During those long nights, he often works on the registry from his home in Northridge. His family became swept up in the effort. His wife, Charisse, quit her job with an insurance company to work full time fielding incoming faxes. His youngest children, Noah, 14, and Talee, 12, stuffed and licked envelopes.

Advertisement

Simi Valley resident Kathleen Houska, 68, is using Rooney’s research as a road map to find her brother’s unidentified World War II memorial, somewhere in Hawaii. Her brother Stephen William O’Brien Jr. died at 20, just six weeks before the end of the war. She was 14.

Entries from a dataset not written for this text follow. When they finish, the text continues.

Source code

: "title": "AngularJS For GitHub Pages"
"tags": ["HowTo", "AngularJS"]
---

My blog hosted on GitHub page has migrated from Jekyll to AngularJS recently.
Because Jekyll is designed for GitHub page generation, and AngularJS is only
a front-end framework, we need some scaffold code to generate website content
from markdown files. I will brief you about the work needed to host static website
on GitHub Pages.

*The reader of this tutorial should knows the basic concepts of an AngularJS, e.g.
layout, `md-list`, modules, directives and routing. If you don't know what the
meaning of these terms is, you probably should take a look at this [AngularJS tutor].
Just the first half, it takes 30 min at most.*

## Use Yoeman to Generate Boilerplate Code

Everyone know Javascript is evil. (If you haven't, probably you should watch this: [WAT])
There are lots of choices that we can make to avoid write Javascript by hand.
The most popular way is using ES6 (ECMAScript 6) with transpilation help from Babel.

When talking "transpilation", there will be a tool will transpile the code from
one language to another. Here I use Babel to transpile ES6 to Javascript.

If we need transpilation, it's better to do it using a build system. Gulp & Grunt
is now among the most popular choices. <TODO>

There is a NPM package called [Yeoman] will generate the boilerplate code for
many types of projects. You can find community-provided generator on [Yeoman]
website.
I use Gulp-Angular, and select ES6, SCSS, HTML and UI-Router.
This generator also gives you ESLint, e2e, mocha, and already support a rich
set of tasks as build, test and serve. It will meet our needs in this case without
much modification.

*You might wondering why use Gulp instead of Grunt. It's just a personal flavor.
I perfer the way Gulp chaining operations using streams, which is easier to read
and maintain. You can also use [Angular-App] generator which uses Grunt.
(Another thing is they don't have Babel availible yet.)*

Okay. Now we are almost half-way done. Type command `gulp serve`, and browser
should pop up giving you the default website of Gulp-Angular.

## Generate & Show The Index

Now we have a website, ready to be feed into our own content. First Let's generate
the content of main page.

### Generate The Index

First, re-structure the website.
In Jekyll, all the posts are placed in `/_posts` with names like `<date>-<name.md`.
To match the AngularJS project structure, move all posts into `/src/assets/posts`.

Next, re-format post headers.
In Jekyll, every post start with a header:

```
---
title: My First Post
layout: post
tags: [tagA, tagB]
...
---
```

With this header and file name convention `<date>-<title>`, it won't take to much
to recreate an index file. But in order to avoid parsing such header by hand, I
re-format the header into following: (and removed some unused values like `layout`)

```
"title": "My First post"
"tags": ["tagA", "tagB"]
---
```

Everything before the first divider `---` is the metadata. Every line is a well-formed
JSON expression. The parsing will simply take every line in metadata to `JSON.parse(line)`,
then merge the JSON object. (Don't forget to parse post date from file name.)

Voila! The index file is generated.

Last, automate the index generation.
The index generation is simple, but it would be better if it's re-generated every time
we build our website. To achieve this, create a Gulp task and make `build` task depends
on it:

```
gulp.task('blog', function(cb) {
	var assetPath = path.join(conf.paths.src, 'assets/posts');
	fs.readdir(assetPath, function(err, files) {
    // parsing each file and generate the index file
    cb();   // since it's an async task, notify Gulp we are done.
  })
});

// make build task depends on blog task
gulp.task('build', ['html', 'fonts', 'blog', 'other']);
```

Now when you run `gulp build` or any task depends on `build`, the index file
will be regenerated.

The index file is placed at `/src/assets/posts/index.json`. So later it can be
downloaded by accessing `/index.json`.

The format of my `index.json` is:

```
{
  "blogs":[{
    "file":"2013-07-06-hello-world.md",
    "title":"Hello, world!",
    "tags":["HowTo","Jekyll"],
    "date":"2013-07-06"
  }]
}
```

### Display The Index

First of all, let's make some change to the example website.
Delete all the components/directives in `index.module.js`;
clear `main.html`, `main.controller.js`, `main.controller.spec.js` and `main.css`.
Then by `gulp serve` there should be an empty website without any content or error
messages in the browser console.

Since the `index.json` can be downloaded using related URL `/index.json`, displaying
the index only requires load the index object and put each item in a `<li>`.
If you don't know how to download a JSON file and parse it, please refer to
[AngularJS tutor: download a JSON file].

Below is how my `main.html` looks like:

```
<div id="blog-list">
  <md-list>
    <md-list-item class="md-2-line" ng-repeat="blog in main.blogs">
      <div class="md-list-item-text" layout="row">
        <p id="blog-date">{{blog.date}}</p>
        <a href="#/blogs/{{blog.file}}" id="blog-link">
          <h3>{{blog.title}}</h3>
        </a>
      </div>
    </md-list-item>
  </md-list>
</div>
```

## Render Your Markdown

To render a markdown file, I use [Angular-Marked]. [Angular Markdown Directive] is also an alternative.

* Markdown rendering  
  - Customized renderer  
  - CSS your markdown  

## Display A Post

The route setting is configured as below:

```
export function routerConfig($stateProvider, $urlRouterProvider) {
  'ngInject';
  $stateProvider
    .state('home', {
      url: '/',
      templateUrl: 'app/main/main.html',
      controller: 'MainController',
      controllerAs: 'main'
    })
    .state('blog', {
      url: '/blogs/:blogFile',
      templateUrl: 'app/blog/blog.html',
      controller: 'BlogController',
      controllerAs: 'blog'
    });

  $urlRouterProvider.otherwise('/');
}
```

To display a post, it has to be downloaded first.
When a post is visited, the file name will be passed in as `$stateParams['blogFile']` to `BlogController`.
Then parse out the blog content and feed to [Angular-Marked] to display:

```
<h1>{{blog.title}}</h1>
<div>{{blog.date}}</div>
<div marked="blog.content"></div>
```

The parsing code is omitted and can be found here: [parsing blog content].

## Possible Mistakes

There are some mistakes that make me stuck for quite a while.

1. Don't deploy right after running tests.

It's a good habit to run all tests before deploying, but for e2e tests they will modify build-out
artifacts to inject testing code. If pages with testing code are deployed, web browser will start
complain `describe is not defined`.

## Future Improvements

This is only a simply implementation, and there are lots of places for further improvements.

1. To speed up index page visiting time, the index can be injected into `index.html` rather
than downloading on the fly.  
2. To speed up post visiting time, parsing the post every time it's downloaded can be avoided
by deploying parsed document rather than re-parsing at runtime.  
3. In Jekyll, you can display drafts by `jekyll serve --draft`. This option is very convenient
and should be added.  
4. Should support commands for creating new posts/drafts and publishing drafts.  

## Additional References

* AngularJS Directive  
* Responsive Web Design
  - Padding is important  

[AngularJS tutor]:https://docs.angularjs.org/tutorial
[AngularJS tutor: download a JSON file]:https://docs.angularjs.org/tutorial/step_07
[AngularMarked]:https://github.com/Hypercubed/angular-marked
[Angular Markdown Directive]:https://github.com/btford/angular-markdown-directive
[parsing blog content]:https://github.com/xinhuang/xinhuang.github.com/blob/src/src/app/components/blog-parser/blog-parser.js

She saw his memorial only once, about 30 years ago in a now-misplaced family photograph.

She began her search about a decade ago, calling Hawaiian officials, querying friends who live there and scouring the Internet. Her two sons even looked for it on their honeymoons.

“I thought it would be easy,” Houska said. “But then I found out there was all this confusion about memorials. There was no central listing. Nothing.”

Rooney has given Houska several leads on where her brother’s memorial might be. Next spring she will take her children and grandchildren to Hawaii to find it. And then what?

“What are you going to do? Tell stories. Reminisce. Remember how he used to torment me to death,” she said. “It’ll be so wonderful.”